In the 667-page World Report 2014, its 24th edition, Human Rights Watch reviews human rights practices in more than 90 countries. Syria’s widespread killings of civilians elicited horror but few steps by world leaders to stop it, Human Rights Watch said. A reinvigorated doctrine of “responsibility to protect” seems to have prevented some mass atrocities in Africa.  Majorities in power in Egypt and other countries have suppressed dissent and minority rights. And Edward Snowden’s revelations about US surveillance programs reverberated around the globe.

The Singapore government’s longstanding stringent control over printed materials and the broadcast media is increasingly extended to the Internet, Human Rights Watch said. In June, the government’s media regulator, the Media Development Authority, added registration restrictions on certain Singaporean news websites – and required a large financial bond to ensure compliance with government content restrictions. In December, the independent Breakfast Network news website decided to shut down after the government imposed onerous registration requirements and show it received no foreign funding. Another regulation banned major websites in Singapore from “advocating homosexuality or lesbianism.” 

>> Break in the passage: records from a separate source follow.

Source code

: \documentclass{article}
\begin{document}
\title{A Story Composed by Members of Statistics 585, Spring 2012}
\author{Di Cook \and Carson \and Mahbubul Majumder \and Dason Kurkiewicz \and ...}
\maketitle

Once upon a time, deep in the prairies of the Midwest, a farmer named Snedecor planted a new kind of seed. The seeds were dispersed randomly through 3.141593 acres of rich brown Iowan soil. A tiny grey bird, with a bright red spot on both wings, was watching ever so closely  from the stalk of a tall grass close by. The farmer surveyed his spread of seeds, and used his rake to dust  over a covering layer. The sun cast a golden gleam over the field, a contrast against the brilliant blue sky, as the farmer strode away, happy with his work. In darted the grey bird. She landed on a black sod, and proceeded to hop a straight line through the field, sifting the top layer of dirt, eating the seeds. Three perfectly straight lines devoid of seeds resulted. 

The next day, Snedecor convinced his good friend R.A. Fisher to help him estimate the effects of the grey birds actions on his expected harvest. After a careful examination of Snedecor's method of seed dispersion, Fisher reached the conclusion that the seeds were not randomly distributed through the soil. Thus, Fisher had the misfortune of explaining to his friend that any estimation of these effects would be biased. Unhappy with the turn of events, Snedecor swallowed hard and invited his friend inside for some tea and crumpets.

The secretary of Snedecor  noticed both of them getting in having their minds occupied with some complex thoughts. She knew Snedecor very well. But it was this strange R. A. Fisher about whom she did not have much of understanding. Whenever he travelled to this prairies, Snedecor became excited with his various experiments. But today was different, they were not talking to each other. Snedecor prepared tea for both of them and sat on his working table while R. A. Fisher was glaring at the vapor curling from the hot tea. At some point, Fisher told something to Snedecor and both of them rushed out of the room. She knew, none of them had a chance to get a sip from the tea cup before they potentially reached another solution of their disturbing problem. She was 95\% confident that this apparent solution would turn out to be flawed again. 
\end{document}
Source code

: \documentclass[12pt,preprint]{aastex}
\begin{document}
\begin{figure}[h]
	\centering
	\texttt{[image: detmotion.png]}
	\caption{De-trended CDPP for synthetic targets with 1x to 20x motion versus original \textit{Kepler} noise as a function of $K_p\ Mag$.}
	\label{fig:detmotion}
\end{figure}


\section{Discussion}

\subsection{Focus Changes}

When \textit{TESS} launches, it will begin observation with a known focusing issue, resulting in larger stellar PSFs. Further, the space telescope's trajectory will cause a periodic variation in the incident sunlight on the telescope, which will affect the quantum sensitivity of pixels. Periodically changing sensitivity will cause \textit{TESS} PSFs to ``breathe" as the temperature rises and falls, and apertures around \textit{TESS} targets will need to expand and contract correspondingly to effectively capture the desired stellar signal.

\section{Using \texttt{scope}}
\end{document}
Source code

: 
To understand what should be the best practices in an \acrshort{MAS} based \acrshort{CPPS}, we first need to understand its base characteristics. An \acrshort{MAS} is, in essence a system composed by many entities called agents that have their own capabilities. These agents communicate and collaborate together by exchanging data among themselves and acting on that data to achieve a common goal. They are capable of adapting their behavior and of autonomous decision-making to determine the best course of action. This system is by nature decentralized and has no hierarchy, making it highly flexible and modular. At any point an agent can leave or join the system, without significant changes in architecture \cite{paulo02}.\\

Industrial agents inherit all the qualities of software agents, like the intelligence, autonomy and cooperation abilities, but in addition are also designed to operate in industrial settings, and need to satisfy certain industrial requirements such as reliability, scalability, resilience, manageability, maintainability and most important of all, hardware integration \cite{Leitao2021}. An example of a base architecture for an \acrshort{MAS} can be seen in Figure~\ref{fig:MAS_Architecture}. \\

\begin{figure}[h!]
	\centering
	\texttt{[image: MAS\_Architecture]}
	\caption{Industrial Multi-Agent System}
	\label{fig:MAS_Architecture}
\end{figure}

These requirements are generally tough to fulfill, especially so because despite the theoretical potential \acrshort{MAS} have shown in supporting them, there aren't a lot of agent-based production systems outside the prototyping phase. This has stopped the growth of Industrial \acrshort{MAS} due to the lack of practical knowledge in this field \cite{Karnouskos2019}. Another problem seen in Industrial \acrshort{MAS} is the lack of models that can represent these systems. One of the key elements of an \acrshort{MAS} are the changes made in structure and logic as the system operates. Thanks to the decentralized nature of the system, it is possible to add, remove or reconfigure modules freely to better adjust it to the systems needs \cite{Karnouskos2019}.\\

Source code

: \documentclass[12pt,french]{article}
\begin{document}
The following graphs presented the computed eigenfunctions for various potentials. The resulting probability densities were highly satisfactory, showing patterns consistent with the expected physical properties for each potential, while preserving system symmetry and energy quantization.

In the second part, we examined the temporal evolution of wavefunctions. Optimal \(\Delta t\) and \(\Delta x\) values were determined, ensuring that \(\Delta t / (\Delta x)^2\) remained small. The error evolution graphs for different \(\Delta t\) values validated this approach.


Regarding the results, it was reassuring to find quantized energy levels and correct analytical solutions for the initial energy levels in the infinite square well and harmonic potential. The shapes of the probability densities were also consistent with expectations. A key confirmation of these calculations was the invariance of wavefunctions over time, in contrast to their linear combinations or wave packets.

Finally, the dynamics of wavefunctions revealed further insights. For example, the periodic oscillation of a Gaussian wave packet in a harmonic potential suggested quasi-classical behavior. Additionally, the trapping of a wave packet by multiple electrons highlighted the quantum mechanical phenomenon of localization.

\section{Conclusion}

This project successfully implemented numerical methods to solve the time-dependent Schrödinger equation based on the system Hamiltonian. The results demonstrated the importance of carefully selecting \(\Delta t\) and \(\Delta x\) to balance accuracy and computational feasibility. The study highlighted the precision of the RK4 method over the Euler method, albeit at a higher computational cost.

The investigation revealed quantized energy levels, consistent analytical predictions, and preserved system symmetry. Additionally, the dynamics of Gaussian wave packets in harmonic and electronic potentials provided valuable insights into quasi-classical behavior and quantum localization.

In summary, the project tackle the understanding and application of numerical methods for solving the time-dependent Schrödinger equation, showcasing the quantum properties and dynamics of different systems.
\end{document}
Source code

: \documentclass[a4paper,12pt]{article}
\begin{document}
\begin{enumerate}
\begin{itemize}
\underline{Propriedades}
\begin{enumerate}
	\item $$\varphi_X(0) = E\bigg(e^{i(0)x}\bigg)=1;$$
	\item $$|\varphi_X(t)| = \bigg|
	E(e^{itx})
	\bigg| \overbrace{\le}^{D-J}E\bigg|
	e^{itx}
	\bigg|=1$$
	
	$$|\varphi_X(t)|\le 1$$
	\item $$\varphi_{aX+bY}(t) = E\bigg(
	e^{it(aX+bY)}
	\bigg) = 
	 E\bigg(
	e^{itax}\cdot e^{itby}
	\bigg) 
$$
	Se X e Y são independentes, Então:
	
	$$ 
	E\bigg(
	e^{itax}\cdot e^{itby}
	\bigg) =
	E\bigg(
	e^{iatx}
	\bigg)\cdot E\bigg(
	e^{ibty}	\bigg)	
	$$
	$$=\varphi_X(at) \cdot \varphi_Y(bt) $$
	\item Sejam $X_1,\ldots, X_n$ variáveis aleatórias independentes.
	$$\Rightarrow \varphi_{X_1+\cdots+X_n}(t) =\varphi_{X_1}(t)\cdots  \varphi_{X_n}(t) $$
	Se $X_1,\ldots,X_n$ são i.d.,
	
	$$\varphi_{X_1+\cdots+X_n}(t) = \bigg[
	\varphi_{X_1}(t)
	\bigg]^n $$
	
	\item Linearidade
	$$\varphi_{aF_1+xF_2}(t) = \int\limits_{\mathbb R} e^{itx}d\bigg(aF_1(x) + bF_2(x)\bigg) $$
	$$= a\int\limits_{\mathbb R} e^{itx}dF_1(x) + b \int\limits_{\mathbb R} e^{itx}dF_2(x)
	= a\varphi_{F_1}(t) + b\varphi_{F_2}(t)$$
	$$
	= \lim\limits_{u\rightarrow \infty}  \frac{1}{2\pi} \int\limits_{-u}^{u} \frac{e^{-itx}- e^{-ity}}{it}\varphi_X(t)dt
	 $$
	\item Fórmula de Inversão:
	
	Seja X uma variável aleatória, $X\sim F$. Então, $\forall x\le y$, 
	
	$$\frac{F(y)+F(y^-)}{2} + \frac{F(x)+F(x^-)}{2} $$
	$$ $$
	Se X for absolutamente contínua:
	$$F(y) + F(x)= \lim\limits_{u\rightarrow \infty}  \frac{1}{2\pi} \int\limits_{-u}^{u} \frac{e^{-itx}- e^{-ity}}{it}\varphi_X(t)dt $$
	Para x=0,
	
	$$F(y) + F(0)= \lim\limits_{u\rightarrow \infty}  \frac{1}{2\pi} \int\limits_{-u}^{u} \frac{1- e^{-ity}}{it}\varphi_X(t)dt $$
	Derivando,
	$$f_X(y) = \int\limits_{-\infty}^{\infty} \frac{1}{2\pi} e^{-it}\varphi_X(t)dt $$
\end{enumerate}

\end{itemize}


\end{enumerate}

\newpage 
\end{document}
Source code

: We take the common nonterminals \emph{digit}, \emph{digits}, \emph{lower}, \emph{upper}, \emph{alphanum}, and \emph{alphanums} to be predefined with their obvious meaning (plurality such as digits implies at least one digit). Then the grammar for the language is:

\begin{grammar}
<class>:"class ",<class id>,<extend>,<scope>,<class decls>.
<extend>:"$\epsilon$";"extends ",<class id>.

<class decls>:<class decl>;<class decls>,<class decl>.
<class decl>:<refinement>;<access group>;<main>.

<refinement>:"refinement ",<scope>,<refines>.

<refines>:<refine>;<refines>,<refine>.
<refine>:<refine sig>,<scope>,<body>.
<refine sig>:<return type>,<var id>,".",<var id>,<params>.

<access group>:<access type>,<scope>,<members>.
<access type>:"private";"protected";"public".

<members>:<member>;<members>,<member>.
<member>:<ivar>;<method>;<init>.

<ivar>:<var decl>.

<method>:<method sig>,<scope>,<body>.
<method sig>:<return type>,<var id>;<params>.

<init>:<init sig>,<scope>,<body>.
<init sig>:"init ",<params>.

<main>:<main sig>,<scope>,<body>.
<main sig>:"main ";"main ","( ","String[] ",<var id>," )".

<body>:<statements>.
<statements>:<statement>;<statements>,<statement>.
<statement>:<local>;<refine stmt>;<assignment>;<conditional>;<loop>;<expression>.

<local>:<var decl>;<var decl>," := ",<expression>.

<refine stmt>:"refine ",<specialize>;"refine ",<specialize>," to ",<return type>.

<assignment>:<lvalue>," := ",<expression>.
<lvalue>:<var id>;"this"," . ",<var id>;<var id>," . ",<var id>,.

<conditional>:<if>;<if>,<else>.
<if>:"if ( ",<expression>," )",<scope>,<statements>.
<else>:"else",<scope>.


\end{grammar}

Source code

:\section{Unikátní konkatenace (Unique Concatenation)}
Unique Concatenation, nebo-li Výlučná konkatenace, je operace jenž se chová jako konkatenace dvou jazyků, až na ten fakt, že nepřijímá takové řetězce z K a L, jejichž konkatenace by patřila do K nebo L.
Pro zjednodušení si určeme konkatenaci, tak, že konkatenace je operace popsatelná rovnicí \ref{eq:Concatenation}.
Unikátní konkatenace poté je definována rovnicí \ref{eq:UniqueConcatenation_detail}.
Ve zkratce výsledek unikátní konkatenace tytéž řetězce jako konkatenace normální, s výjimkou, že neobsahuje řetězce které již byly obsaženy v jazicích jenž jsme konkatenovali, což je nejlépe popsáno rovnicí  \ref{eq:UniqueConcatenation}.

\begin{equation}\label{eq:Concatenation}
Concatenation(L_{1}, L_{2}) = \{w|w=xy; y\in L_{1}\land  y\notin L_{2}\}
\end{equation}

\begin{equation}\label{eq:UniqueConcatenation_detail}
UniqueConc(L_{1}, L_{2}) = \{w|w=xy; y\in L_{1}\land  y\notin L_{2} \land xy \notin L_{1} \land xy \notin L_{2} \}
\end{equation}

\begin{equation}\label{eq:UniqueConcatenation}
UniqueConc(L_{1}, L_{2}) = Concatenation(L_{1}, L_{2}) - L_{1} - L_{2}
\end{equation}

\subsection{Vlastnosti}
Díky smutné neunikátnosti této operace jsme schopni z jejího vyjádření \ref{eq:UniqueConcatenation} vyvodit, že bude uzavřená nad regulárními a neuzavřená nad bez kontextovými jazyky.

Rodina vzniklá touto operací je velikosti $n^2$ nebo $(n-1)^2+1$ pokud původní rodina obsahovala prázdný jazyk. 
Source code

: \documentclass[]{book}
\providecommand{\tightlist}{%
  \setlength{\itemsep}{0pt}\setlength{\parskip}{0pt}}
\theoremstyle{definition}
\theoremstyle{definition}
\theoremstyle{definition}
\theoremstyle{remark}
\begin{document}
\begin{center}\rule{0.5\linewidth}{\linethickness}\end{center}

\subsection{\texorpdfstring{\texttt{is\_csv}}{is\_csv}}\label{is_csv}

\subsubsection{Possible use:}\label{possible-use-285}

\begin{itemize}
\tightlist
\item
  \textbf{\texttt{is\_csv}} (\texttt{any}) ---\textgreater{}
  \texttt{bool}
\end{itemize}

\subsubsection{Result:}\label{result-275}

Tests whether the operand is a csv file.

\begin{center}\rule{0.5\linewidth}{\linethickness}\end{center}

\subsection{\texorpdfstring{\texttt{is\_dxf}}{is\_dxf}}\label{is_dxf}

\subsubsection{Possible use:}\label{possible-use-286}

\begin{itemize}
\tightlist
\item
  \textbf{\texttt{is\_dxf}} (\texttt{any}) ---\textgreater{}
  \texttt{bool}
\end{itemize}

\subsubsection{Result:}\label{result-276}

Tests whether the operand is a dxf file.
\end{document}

Threats to charge activists with “scandalizing the judiciary” have also been leveled to silence those who have criticized the courts. Cartoonist Leslie Chew faced charges for comic strips he put on his Facebook page “Demon-cratic Singapore,” until he agreed to apologize. The attorney general’s office in November asked the court to bring “scandalizing the judiciary charges” against activist blogger Alex Au for a blog post he wrote.
The government continued to use repressive laws restricting freedom of association and assembly, Human Rights Watch said. Administrative detention without charge or judicial review is still used by the authorities. Legal challenges to penal code article 377A, which criminalizes sexual acts between consenting adult men, faced setbacks.

Human Rights Watch said that Singapore made some progress in 2013 by granting judges some discretion in applying the previously mandatory death penalty. Changes in the law exempted some types of murder, and low-level drug “mules” who cooperate with authorities, from facing the gallows. Those spared the death penalty received a severe caning and life in prison. Human Rights Watch opposes the death penalty in all circumstances because of its inherent cruelty.

“The government’s unrelenting obsession with control has raised real fears that it’s now the Internet’s turn to receive the ‘Singapore treatment,’” Robertson said. “Unless the government changes track, Singaporean people and companies are likely to face even greater constraints on online information and free expression in 2014.”